**Exercise:** Give the count of lines in the records below that contain "https", with no other words.

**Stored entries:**
____________________

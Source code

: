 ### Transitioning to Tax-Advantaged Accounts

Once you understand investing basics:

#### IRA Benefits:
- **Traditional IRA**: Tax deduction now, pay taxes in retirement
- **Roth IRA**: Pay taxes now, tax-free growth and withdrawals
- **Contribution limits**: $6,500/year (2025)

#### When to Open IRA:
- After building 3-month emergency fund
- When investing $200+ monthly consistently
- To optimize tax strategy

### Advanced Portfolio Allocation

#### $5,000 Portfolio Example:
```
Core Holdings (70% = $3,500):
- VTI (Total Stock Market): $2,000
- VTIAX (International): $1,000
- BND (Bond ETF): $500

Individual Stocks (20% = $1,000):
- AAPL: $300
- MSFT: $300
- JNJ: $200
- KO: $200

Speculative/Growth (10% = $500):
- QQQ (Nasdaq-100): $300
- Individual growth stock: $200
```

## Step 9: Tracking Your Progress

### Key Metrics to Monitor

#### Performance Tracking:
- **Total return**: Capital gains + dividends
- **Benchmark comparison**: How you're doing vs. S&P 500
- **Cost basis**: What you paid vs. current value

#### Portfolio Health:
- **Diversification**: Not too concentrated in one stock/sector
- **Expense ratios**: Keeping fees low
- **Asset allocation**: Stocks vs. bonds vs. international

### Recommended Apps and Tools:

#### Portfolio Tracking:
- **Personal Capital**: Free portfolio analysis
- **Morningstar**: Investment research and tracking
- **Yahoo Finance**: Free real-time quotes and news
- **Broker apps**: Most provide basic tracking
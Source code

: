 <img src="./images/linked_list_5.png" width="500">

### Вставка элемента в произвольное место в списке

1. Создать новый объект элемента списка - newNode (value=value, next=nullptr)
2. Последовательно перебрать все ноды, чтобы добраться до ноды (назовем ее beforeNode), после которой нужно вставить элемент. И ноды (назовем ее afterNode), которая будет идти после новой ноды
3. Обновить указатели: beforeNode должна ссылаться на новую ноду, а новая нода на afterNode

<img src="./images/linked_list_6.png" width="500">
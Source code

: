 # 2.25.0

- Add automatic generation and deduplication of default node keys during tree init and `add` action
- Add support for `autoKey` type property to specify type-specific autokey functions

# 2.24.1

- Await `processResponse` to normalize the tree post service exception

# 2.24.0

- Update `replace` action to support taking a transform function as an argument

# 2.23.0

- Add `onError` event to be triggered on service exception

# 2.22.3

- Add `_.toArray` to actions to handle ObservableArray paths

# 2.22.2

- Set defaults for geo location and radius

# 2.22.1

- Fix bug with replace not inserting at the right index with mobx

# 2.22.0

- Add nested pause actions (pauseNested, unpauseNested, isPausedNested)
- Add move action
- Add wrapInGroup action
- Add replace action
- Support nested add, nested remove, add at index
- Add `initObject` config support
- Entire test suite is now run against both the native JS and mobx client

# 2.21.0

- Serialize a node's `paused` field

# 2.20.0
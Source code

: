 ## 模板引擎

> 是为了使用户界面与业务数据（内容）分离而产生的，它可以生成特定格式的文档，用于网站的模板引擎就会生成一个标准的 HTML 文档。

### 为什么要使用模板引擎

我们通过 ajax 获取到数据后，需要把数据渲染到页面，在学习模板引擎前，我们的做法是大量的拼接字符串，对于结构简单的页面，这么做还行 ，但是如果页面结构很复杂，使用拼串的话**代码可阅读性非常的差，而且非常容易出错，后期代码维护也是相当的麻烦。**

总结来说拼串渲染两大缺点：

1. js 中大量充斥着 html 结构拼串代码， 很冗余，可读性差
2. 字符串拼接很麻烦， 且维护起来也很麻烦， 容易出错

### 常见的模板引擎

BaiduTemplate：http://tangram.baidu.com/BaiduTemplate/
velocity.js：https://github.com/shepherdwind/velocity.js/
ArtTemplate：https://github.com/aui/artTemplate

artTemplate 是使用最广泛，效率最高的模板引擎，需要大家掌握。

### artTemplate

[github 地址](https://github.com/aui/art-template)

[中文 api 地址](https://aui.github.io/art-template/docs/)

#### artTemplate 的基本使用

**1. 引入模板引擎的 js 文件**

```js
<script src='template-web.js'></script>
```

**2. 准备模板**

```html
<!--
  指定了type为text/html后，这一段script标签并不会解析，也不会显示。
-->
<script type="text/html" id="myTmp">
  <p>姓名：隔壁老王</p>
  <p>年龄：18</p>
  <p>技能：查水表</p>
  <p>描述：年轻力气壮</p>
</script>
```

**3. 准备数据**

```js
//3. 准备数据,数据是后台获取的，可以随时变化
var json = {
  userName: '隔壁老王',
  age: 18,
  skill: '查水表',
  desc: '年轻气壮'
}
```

____________________

**Response area:** 4